Ce qu’il faut dire, détruire, développer. En une centaine de numéros, les artisans de ce mensuel de « critique et d’expérimentation sociale » ont multiplié les pistes, les angles, les attaques. De la gentrification marseillaise aux barricades d’Oaxaca, de l’internationale erroriste aux bracos révolutionnaires du catalan Enric Duran ou bien encore du béton carcéral de Rouillan au béton prolétaire de Levaray. On se souvient du départ, d’une vision un peu romantique de l’affaire, une poignée de chômeurs heureux s’emparant des outils journalistiques pour dézinguer entre autres le fameux métro-boulot-dodo : « Le travail, c’est comme la guerre… et si personne n’y allait ? », interrogeait le dossier du numéro 3. Quatre ans plus tard, en pleine ascension sarkozyste, un édito faisait ce constat : « Le turbin est ramené à une figure abstraite, un moralisme frelaté, une mise au pas, un décervelage sans but et sans futur. Cette réintroduction au marteau-pilon de la “valeur-travail” au sein d’une société qui produit surtout du chômage de masse est aujourd’hui le programme commun de toute la classe politique en campagne électorale.3 »

Chômeur heureux, précaire lucide, la crise systémique qui finit de mettre en pièces les vestiges du compromis gaullo-communiste d’après-guerre implique des ajustements éditoriaux « du côté de ceux qui tentent d’autres manières de vivre, dans l’affrontement et dans la “construction”, avec l’idée d’y dépister – désigner, révéler – des aspirations à l’émancipation.4 » Après avoir prôné la désertion, le canard se rallie aux batteurs de pavé : grèves étudiantes, contre la réforme des retraites, contre la vie chère, « et peu importent, finalement, les doléances des grévistes, puisque tout le plaisir réside dans le fait de sentir et de savoir qu’au moins, là, ça vit.5 »

Par Nicolas de la Casinière

Rester visible et lisible par cette portion du peuple promis à une galère permanente, le défi est de taille surtout pour un canard qui n’a jamais hésité à tirer à boulets rouges sur les icônes envahissantes d’une gauche en carton-pâte. Si certaines cibles ont pu provoquer de joyeux ralliements, d’autres ont déclenché des remontées de vase beaucoup plus délicates à endiguer. A peine âgé de sept numéros, CQFD prendra fait et cause pour Joëlle, collaboratrice de Daniel Mermet dans l’émission Là-bas si j’y suis et lourdée par ce dernier. De fait, le journal sera black-listé par le célèbre animateur. Plus tard, c’est le dispositif régissant la rencontre de Noam Chomsky « superstar » et des lycéens du 9-3 qui sera épinglé pour ne pas avoir permis « l’élaboration d’une parole spontanée et autonome ». « Le truc aussi, c’est que ce journal s’est coupé de pas mal de soutiens ou d’appuis dans le monde dit alternatif par son choix de publier une rubrique “faux-amis” ou de pratiquer une critique des médias assez radicale. C’est un isolement assumé, issu d’une intransigeance dans le sens positif du terme », estimera Juliette Volcler, collaboratrice du journal6.
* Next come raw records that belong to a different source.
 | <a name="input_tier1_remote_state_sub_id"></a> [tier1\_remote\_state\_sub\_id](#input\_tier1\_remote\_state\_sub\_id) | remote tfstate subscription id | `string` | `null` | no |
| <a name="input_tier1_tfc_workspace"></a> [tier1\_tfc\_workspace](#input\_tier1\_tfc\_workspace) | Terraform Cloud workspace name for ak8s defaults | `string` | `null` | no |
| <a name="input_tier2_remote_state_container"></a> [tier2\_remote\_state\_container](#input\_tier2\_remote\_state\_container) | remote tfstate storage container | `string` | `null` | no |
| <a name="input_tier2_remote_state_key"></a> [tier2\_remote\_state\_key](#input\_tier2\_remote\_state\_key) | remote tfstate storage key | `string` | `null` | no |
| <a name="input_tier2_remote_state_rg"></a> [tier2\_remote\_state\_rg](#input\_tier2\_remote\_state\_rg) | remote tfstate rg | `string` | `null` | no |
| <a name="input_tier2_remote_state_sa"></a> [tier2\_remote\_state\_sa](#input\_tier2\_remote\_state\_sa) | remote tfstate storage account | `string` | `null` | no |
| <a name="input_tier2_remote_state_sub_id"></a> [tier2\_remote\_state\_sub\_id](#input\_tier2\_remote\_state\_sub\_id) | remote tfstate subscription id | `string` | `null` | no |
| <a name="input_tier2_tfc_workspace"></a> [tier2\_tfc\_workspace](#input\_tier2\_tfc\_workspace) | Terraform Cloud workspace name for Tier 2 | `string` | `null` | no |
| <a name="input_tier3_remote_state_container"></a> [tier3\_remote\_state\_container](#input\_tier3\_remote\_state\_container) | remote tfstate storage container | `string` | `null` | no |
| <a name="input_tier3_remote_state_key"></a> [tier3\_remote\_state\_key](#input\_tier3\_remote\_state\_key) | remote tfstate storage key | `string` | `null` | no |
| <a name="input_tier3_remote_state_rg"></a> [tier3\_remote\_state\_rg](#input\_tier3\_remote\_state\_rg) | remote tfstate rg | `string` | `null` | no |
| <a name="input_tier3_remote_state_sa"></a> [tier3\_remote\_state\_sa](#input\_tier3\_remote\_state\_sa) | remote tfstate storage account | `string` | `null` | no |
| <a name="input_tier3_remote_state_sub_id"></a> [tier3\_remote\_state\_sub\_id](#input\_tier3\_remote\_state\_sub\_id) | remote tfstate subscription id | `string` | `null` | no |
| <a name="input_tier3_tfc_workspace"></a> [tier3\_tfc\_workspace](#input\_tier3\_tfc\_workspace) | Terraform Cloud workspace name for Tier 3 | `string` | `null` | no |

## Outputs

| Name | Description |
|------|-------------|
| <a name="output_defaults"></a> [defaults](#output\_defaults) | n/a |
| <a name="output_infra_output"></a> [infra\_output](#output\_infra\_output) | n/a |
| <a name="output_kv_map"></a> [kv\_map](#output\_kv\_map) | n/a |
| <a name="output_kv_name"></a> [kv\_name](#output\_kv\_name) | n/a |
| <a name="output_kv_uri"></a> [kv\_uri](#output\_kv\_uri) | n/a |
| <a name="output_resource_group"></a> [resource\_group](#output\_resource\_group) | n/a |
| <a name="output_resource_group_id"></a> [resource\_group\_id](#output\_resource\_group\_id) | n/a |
Autre sujet sur lequel le journal ne cèdera pas un pouce de terrain : l’islamophobie utilisée comme cache-sexe du racisme anti-arabe ou bien comme ajusteur national d’un prétendu choc des civilisations. Entre crise du foulard islamique et caricatures du prophète, le Chien rouge ira plutôt traîner la truffe du côté des émeutiers du « ghetto photogénique » de Villiers-le-Bel dont un habitant déclarait : « Fuck les partis politiques ! Droite ou gauche, c’est la même salade, on va pas s’allier avec des gens qui travaillent contre nous. Nous, on avance avec le peuple, avec les gens, c’est comme ça qu’on a toujours été.7 » Tope-là l’ami. V’là dix ans qu’on dépose nos caillasses sur le même chemin.


1 CQFD n°0, avril 2003.

3 CQFD n°42, février 2007.

4 Gilles Lucas in Variations, n°18.

5 CQFD n°77, avril 2010.

6 « Ne pas stagner, ne pas s’emmerder, ne pas ronronner » In Article 11 (2010).

7 CQFD n°79, juin 2010.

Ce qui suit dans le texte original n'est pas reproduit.